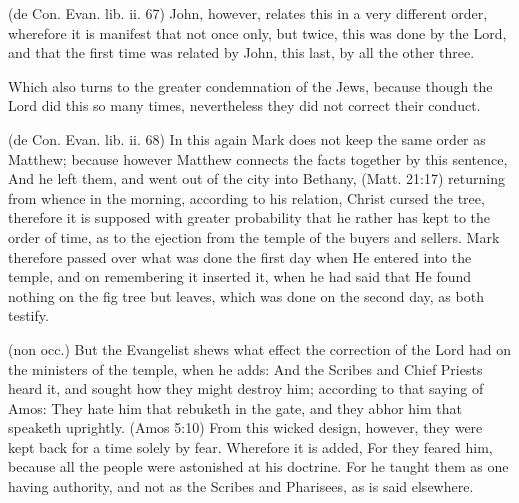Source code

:  (de Con. Evan. lib. ii. 67) John, however, relates this in a very different order, wherefore it is manifest that not once only, but twice, this was done by the Lord, and that the first time was related by John, this last, by all the other three.

 Which also turns to the greater condemnation of the Jews, because though the Lord did this so many times, nevertheless they did not correct their conduct.

 (de Con. Evan. lib. ii. 68) In this again Mark does not keep the same order as Matthew; because however Matthew connects the facts together by this sentence, And he left them, and went out of the city into Bethany, (Matt. 21:17) returning from whence in the morning, according to his relation, Christ cursed the tree, therefore it is supposed with greater probability that he rather has kept to the order of time, as to the ejection from the temple of the buyers and sellers. Mark therefore passed over what was done the first day when He entered into the temple, and on remembering it inserted it, when he had said that He found nothing on the fig tree but leaves, which was done on the second day, as both testify.

 (non occ.) But the Evangelist shews what effect the correction of the Lord had on the ministers of the temple, when he adds: And the Scribes and Chief Priests heard it, and sought how they might destroy him; according to that saying of Amos: They hate him that rebuketh in the gate, and they abhor him that speaketh uprightly. (Amos 5:10) From this wicked design, however, they were kept back for a time solely by fear. Wherefore it is added, For they feared him, because all the people were astonished at his doctrine. For he taught them as one having authority, and not as the Scribes and Pharisees, as is said elsewhere.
□ □ □
> Action item: All entries should be restated word for word; no images belong in the copy.

> Answer space:
Source code

:  (de Con. Evan. lib. ii. 67) John, however, relates this in a very different order, wherefore it is manifest that not once only, but twice, this was done by the Lord, and that the first time was related by John, this last, by all the other three.

 Which also turns to the greater condemnation of the Jews, because though the Lord did this so many times, nevertheless they did not correct their conduct.

 (de Con. Evan. lib. ii. 68) In this again Mark does not keep the same order as Matthew; because however Matthew connects the facts together by this sentence, And he left them, and went out of the city into Bethany, (Matt. 21:17) returning from whence in the morning, according to his relation, Christ cursed the tree, therefore it is supposed with greater probability that he rather has kept to the order of time, as to the ejection from the temple of the buyers and sellers. Mark therefore passed over what was done the first day when He entered into the temple, and on remembering it inserted it, when he had said that He found nothing on the fig tree but leaves, which was done on the second day, as both testify.

 (non occ.) But the Evangelist shews what effect the correction of the Lord had on the ministers of the temple, when he adds: And the Scribes and Chief Priests heard it, and sought how they might destroy him; according to that saying of Amos: They hate him that rebuketh in the gate, and they abhor him that speaketh uprightly. (Amos 5:10) From this wicked design, however, they were kept back for a time solely by fear. Wherefore it is added, For they feared him, because all the people were astonished at his doctrine. For he taught them as one having authority, and not as the Scribes and Pharisees, as is said elsewhere.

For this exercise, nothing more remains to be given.